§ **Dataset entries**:
········
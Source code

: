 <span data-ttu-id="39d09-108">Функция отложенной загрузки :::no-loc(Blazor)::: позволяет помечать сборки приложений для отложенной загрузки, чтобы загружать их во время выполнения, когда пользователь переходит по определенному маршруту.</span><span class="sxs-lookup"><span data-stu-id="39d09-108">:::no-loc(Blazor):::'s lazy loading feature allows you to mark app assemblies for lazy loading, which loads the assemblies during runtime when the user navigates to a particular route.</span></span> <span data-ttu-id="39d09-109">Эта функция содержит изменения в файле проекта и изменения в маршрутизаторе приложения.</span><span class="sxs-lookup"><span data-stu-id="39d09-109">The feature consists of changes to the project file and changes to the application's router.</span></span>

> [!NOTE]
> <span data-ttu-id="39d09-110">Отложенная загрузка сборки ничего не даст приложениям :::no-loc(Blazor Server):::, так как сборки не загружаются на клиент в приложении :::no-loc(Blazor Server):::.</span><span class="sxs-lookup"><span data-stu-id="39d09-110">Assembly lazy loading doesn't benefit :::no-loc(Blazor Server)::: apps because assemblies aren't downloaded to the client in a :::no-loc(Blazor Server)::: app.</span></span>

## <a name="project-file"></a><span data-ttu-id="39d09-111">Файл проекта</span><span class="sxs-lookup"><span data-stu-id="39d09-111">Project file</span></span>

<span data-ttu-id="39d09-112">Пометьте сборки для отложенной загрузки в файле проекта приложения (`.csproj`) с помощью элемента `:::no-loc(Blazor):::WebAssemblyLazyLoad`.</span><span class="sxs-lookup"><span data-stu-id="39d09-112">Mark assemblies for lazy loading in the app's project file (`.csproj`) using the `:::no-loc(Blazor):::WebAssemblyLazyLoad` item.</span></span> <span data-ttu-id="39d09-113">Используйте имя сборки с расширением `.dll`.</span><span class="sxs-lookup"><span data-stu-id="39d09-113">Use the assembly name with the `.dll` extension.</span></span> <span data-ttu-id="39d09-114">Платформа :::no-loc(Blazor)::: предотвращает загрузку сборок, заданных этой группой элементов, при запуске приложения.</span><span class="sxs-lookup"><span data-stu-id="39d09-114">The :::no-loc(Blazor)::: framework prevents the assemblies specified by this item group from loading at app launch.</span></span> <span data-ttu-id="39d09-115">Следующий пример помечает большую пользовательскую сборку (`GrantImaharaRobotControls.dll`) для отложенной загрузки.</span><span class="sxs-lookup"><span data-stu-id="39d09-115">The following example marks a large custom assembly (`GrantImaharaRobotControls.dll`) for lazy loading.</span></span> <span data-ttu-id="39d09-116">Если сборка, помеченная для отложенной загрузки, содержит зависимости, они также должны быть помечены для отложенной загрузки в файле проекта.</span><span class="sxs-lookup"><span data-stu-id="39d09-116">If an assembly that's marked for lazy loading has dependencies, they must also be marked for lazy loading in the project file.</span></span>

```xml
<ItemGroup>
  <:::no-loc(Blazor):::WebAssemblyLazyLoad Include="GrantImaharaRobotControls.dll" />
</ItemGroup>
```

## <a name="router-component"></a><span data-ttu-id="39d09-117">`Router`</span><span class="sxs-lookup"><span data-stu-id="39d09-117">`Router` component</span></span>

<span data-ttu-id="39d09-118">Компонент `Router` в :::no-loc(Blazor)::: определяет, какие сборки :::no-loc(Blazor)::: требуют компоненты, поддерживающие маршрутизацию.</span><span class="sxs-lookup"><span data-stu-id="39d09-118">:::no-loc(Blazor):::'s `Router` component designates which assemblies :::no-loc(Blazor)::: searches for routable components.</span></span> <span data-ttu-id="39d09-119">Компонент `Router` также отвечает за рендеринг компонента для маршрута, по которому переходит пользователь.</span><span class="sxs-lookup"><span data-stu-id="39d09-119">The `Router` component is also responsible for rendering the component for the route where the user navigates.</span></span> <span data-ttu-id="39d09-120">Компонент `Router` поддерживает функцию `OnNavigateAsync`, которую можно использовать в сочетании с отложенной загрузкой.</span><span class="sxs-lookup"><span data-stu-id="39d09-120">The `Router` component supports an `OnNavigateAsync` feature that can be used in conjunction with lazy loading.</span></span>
········
§ **Work order**: Starting from the first line of the records above, retype each line exactly up to and including the one that contains "a :::no-loc(Blazor Server)::: app.</span></span>", and nothing more.

§ **Response to the exercise**:
Source code

: <span data-ttu-id="39d09-108">Функция отложенной загрузки :::no-loc(Blazor)::: позволяет помечать сборки приложений для отложенной загрузки, чтобы загружать их во время выполнения, когда пользователь переходит по определенному маршруту.</span><span class="sxs-lookup"><span data-stu-id="39d09-108">:::no-loc(Blazor):::'s lazy loading feature allows you to mark app assemblies for lazy loading, which loads the assemblies during runtime when the user navigates to a particular route.</span></span> <span data-ttu-id="39d09-109">Эта функция содержит изменения в файле проекта и изменения в маршрутизаторе приложения.</span><span class="sxs-lookup"><span data-stu-id="39d09-109">The feature consists of changes to the project file and changes to the application's router.</span></span>

> [!NOTE]
> <span data-ttu-id="39d09-110">Отложенная загрузка сборки ничего не даст приложениям :::no-loc(Blazor Server):::, так как сборки не загружаются на клиент в приложении :::no-loc(Blazor Server):::.</span><span class="sxs-lookup"><span data-stu-id="39d09-110">Assembly lazy loading doesn't benefit :::no-loc(Blazor Server)::: apps because assemblies aren't downloaded to the client in a :::no-loc(Blazor Server)::: app.</span></span>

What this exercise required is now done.